• _PROBLEM_: Only one stretch of the listing below is wanted. Begin at the line that has "It is clear", stop after the line that has "#### Word of Caution", and repeat every line in between exactly.

• _THE RECORDS_:
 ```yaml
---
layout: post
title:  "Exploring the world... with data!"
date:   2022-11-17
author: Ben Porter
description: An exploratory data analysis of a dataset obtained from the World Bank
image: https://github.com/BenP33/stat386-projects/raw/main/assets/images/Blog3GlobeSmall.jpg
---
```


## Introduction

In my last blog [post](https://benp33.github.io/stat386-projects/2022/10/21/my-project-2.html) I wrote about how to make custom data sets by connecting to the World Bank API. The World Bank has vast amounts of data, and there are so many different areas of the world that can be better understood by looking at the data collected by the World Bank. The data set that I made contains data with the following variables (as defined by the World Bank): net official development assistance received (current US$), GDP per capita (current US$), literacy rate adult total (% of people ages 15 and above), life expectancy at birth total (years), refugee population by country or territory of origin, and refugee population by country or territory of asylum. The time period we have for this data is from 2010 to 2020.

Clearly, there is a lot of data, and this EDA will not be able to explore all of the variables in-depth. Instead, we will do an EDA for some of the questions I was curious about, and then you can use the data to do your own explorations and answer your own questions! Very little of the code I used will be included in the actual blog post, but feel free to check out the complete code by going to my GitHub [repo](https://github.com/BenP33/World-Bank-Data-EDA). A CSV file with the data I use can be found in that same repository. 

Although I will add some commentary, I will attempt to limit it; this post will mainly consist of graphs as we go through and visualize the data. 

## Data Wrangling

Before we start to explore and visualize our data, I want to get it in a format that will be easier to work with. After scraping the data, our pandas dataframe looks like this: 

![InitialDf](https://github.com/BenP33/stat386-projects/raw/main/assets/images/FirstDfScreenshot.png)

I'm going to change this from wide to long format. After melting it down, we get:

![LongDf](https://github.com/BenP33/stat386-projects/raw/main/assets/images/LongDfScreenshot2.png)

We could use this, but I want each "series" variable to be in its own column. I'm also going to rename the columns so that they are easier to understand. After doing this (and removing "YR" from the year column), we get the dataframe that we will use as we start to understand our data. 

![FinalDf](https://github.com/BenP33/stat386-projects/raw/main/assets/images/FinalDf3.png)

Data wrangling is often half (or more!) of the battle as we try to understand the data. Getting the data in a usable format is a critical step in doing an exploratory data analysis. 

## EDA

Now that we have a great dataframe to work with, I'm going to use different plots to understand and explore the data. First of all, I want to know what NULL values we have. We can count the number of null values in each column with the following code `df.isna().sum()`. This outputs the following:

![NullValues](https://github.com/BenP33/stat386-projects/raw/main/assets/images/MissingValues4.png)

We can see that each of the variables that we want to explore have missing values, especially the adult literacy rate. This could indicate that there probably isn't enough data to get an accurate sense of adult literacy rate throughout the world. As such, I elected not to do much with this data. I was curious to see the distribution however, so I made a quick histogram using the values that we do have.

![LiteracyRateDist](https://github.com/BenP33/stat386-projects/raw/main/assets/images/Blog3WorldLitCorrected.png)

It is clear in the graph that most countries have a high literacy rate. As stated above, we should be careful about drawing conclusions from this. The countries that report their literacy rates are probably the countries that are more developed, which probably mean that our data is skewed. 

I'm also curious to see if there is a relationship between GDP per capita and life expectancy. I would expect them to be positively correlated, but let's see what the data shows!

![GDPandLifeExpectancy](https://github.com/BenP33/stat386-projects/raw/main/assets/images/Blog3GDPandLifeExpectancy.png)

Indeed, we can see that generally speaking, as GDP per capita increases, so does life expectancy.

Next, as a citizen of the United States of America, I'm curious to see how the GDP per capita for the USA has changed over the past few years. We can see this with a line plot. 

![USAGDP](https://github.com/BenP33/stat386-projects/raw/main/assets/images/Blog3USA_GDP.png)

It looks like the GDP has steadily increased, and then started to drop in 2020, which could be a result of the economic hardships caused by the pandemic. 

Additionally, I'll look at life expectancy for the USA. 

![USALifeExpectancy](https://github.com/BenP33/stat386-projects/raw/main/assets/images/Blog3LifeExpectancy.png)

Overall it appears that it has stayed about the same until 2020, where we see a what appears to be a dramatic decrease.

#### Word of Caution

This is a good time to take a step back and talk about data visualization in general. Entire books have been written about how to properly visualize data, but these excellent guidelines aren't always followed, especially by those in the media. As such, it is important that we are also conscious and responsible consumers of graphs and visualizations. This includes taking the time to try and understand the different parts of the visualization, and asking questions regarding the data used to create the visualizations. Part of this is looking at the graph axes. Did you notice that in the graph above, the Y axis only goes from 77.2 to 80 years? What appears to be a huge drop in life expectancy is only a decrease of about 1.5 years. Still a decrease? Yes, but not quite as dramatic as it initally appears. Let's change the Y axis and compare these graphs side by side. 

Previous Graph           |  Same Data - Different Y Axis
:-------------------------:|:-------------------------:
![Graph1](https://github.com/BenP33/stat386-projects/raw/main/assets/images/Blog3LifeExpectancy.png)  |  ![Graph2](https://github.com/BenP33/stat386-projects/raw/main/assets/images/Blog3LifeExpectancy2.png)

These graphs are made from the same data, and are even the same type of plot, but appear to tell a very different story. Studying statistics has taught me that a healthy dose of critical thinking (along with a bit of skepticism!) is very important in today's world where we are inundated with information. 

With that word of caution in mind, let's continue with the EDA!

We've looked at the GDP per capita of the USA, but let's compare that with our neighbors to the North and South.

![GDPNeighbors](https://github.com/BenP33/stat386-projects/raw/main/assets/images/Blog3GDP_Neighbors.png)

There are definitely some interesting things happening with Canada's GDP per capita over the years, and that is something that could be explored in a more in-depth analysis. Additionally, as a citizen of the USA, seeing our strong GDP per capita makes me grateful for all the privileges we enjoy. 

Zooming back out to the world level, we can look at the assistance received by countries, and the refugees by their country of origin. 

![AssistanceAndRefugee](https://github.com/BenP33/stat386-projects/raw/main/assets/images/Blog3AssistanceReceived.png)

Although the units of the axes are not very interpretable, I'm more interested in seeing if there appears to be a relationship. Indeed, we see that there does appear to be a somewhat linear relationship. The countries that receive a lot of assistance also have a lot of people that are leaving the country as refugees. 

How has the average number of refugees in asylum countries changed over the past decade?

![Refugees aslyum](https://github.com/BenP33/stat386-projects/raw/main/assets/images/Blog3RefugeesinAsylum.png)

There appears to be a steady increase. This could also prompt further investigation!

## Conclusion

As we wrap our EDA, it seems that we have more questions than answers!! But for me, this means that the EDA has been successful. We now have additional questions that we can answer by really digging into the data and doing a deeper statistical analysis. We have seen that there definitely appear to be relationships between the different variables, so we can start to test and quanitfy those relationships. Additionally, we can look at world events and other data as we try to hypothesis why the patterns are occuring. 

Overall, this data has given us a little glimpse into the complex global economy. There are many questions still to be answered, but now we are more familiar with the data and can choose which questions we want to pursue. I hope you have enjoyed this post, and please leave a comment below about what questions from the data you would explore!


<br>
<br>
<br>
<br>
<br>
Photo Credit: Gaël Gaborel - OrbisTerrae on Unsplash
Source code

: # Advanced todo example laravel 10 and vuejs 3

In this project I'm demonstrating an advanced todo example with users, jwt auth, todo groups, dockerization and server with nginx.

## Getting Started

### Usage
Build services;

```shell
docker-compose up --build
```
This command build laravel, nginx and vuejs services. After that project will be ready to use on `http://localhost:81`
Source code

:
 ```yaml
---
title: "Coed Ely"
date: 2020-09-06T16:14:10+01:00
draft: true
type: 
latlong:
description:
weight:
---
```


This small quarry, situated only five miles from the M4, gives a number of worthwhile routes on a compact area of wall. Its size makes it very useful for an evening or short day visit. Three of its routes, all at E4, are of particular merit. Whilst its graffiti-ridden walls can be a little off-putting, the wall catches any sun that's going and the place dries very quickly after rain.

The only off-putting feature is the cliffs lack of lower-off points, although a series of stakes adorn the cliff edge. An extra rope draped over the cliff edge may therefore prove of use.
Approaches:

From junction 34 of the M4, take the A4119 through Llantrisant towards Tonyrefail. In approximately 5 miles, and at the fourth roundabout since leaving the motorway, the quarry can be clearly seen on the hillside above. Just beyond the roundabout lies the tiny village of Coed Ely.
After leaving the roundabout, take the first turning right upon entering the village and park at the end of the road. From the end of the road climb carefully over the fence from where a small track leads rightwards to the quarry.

• _EXERCISE RESPONSE_:
It is clear in the graph that most countries have a high literacy rate. As stated above, we should be careful about drawing conclusions from this. The countries that report their literacy rates are probably the countries that are more developed, which probably mean that our data is skewed. 

I'm also curious to see if there is a relationship between GDP per capita and life expectancy. I would expect them to be positively correlated, but let's see what the data shows!

![GDPandLifeExpectancy](https://github.com/BenP33/stat386-projects/raw/main/assets/images/Blog3GDPandLifeExpectancy.png)

Indeed, we can see that generally speaking, as GDP per capita increases, so does life expectancy.

Next, as a citizen of the United States of America, I'm curious to see how the GDP per capita for the USA has changed over the past few years. We can see this with a line plot. 

![USAGDP](https://github.com/BenP33/stat386-projects/raw/main/assets/images/Blog3USA_GDP.png)

It looks like the GDP has steadily increased, and then started to drop in 2020, which could be a result of the economic hardships caused by the pandemic. 

Additionally, I'll look at life expectancy for the USA. 

![USALifeExpectancy](https://github.com/BenP33/stat386-projects/raw/main/assets/images/Blog3LifeExpectancy.png)

Overall it appears that it has stayed about the same until 2020, where we see a what appears to be a dramatic decrease.

#### Word of Caution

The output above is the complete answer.